Credit photo Diaz Lamich / Wikimedia
Notre époque à la nostalgie éminemment sélective accorde actuellement peu de crédit à Elvis Costello, qui fut pourtant l’un des compositeurs les plus importants de son temps, le seul un tant soit peu comparable à un McCartney (avec qui il collabora d’ailleurs…). Il faut donc rappeler que, au milieu d’une bonne dizaine d’albums essentiels, This Year’s Model fut le mètre étalon de la new wave pop, et que Imperial Bedroom, classique des classiques produit par l’immense Geoff Emmerich, fut un moment classé comme « l’album de la décennie ». Conjuguant textes percutants usant d’un vocabulaire complexe, jamais encore entendu dans la pop ou le rock, et mélodies accrocheuses, Elvis Costello marchait tout simplement sur l’eau…

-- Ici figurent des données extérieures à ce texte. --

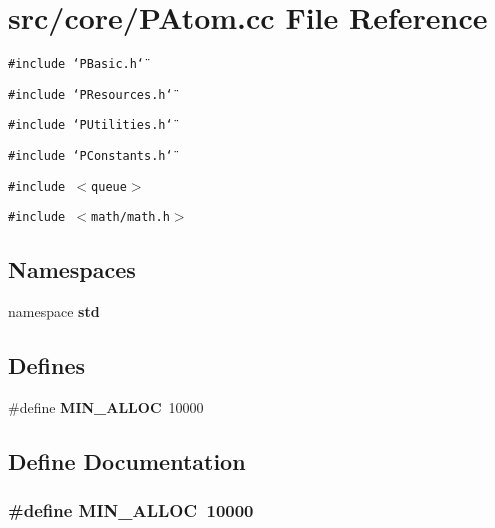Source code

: \section{src/core/PAtom.cc File Reference}
\label{PAtom_8cc}


{\tt \#include \char`\"{}PBasic.h\char`\"{}}\par
{\tt \#include \char`\"{}PResources.h\char`\"{}}\par
{\tt \#include \char`\"{}PUtilities.h\char`\"{}}\par
{\tt \#include \char`\"{}PConstants.h\char`\"{}}\par
{\tt \#include $<$queue$>$}\par
{\tt \#include $<$math/math.h$>$}\par
\subsection*{Namespaces}
\begin{CompactItemize}
\item 
namespace {\bf std}
\end{CompactItemize}
\subsection*{Defines}
\begin{CompactItemize}
\item 
\#define {\bf MIN\_\-ALLOC}~10000
\end{CompactItemize}


\subsection{Define Documentation}
\subsubsection{\setlength{\rightskip}{0pt plus 5cm}\#define MIN\_\-ALLOC~10000}\label{PAtom_8cc_bebdf7cf9cffd35d807bdd26753d8c68}


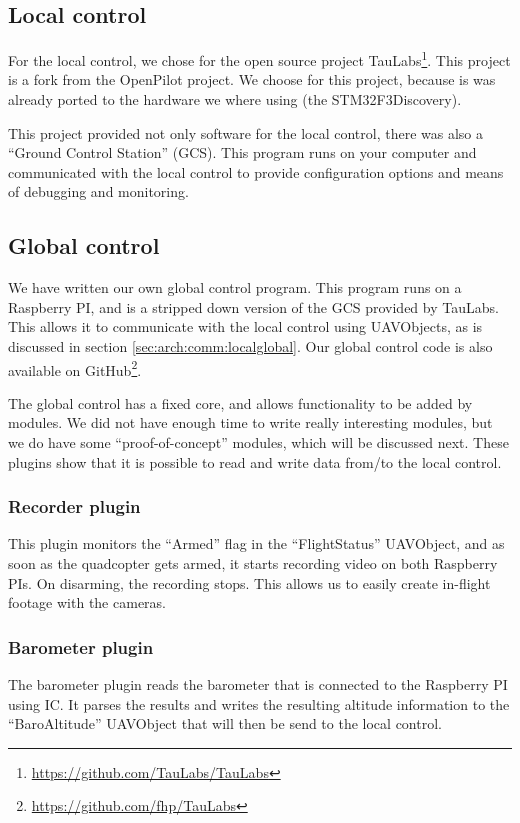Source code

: \documentclass[11pt, a4paper, onecolumn, oneside, parskip=half]{scrartcl}
\begin{document}
\subsection{Local control}
\label{sec:software:local}
For the local control, we chose for the open source project TauLabs\footnote{\url{https://github.com/TauLabs/TauLabs}}. This project is a fork from the OpenPilot project. We choose for this project, because is was already ported to the hardware we where using (the STM32F3Discovery).

This project provided not only software for the local control, there was also a ``Ground Control Station'' (GCS). This program runs on your computer and communicated with the local control to provide configuration options and means of debugging and monitoring.

\subsection{Global control}
\label{sec:software:global}
We have written our own global control program. This program runs on a Raspberry PI, and is a stripped down version of the GCS provided by TauLabs. This allows it to communicate with the local control using UAVObjects, as is discussed in section \ref{sec:arch:comm:localglobal}. Our global control code is also available on GitHub\footnote{\url{https://github.com/fhp/TauLabs}}.

The global control has a fixed core, and allows functionality to be added by modules. We did not have enough time to write really interesting modules, but we do have some ``proof-of-concept'' modules, which will be discussed next. These plugins show that it is possible to read and write data from/to the local control.

\subsubsection{Recorder plugin}
\label{sec:software:global:recorder}
This plugin monitors the ``Armed'' flag in the ``FlightStatus'' UAVObject, and as soon as the quadcopter gets armed, it starts recording video on both Raspberry PIs. On disarming, the recording stops. This allows us to easily create in-flight footage with the cameras.

\subsubsection{Barometer plugin}
\label{sec:software:global:barometer}
The barometer plugin reads the barometer that is connected to the Raspberry PI using I\texttwosuperior C. It parses the results and writes the resulting altitude information to the ``BaroAltitude'' UAVObject that will then be send to the local control.
\end{document}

Et puis, inévitablement sans doute, la plume s’émoussa, l’inspiration se tarit, les albums se firent un tantinet ennuyeux, même si Costello se débattait comme un beau diable en allant explorer une multitude de territoires musicaux presque « exotiques » (jazz, musique classique, americana, muzak, n’en jetez plus !) sans jamais retrouver la furie élégante de ses années avec les Attractions… Avant de rester silencieux pendant 5 ans, en partie semble-t-il pour des raisons de santé.
Look Now marque donc son retour aux affaires, accompagné cette fois par The Imposters, une version légèrement remaniée des Attractions (Bruce Thomas remplacé à la basse par Davey Faragher) déjà responsable d’albums pas très intéressants comme Momofuku et The Delivery Man… Et, d’une manière que l’on peut juger surprenante, la critique mondiale de s’enthousiasmer, et de célébrer d’une seule voix – sonnant désagréablement comme une répétition docile d’un dossier de presse bien assimilé -, un album qui serait un nouvel Imperial Bedroom en plus « mûr » et plus « soft » !

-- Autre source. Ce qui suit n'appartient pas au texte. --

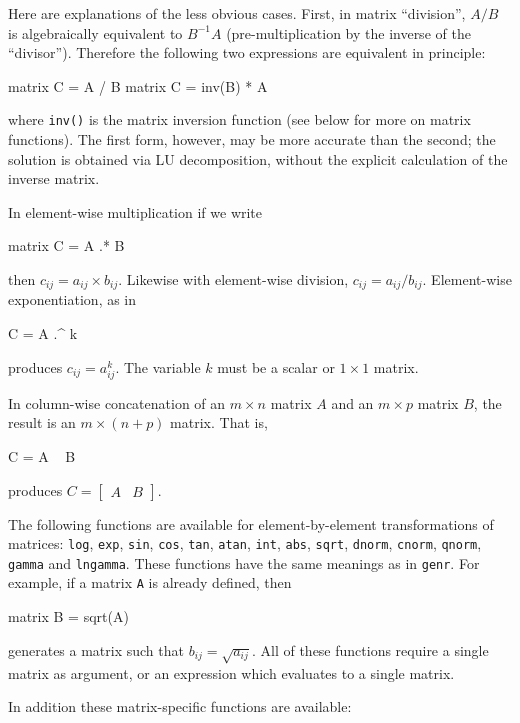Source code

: Here are explanations of the less obvious cases.  First, in matrix
``division'', $A/B$ is algebraically equivalent to $B^{-1}A$
(pre-multiplication by the inverse of the ``divisor'').  Therefore the
following two expressions are equivalent in principle:
%
\begin{code}
matrix C = A / B
matrix C = inv(B) * A
\end{code}
%
where \texttt{inv()} is the matrix inversion function (see below for
more on matrix functions).  The first form, however, may be more
accurate than the second; the solution is obtained via LU
decomposition, without the explicit calculation of the inverse matrix.

In element-wise multiplication if we write
%
\begin{code}
matrix C = A .* B
\end{code}
% 
then $c_{ij} = a_{ij} \times b_{ij}$.  Likewise with element-wise
division, $c_{ij} = a_{ij}/b_{ij}$. Element-wise exponentiation, as in
%
\begin{code}
C = A .^ k
\end{code}
% 
produces $c_{ij} = a_{ij}^k$.  The variable $k$ must be a scalar or
$1\times 1$ matrix.

In column-wise concatenation of an $m\times n$ matrix $A$ and
an $m\times p$ matrix $B$, the result is an $m\times (n+p)$ matrix.
That is,
%
\begin{code}
C = A ~ B
\end{code}
% 
produces $C = \left[ \begin{array}{cc} A & B \end{array} \right]$.

The following functions are available for element-by-element
transformations of matrices: \texttt{log}, \texttt{exp}, \texttt{sin},
\texttt{cos}, \texttt{tan}, \texttt{atan}, \texttt{int}, \texttt{abs},
\texttt{sqrt}, \texttt{dnorm}, \texttt{cnorm}, \texttt{qnorm},
\texttt{gamma} and \texttt{lngamma}.  These functions have the same
meanings as in \texttt{genr}.  For example, if a matrix \texttt{A} is
already defined, then
%
\begin{code}
matrix B = sqrt(A)
\end{code}
%
generates a matrix such that $b_{ij} = \sqrt{a_{ij}}$.  All of these
functions require a single matrix as argument, or an expression which
evaluates to a single matrix.

In addition these matrix-specific functions are available:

Or des écoutes répétées de Look Now ne dévoilent en fait aucun trésor caché, aucune gemme mélodique digne de la grande époque de leur auteur, ce qui fait que, une fois encore et malgré la sympathie que l’on éprouve pour Elvis, une vague indifférence, voire un ennui poli s’installe au fil de morceaux trop longs d’un album qui s’éternise. Oh, voilà un disque magnifiquement réalisé et produit, avec un Elvis toujours impeccable vocalement et un groupe faisant briller de mille feux ce soft rock classieux, baigné de soul éternelle et de jazz instruit ! Mieux encore, le talent de parolier de Costello brille encore, chaque chanson ou presque s’apparentant une scénette théâtrale ou bien à la mini-chronique d’une vie, un peu à la manière du travail d’un Ray Davies, avec néanmoins plus d’emphase sur les drames émotionnels et les tragédies intimes… et moins d’humour : ainsi I Let the Sun Go Down parle d’un nostalgique de l’Empire Britannique, Stripping Paper des souvenirs d’une vie disparue réapparaissent alors qu’une femme au foyer arrache des couches de papier peint, tandis que Photographs Can Lie entrouvre une terrible boîte à secrets familiaux. Souvent féminins, les personnages de la triste comédie humaine que continue de créer Costello sont LA grande raison d’écouter – et attentivement encore – Look Now…
Parce que, malheureusement, le talent mélodique de Costello pointe ici aux abonnés absents, et chaque chanson ne fait que reprendre de manière mécanique les trucs jadis flamboyants d’un compositeur qui compta vraiment mais n’est plus que l’ombre de lui-même. Bien sûr, on nous rétorquera qu’il s’agit là de musique « adulte », et qu’il n’est plus question pour Costello, et ce depuis belle lurette, de descendre au lance-flammes ses contemporains. Certes, mais nous répondrons que c’est aussi contre ce Rock ronronnant et de bon goût que s’était dressé le punk rock en 77, et que c’était en redonnant sa juste place à la mélodie que la new wave avait scintillé de mille feux, deux mouvements dont Costello fut l’un des plus brillants phénomènes.
Il ne nous reste plus qu’à espérer que l’énergie et l’émotion à fleur de peau qui caractérisent Costello sur scène seront toujours d’actualité, et que nous pourrons mieux juger en live de l’efficacité et de la pérennité de ces chansons un peu trop tièdes.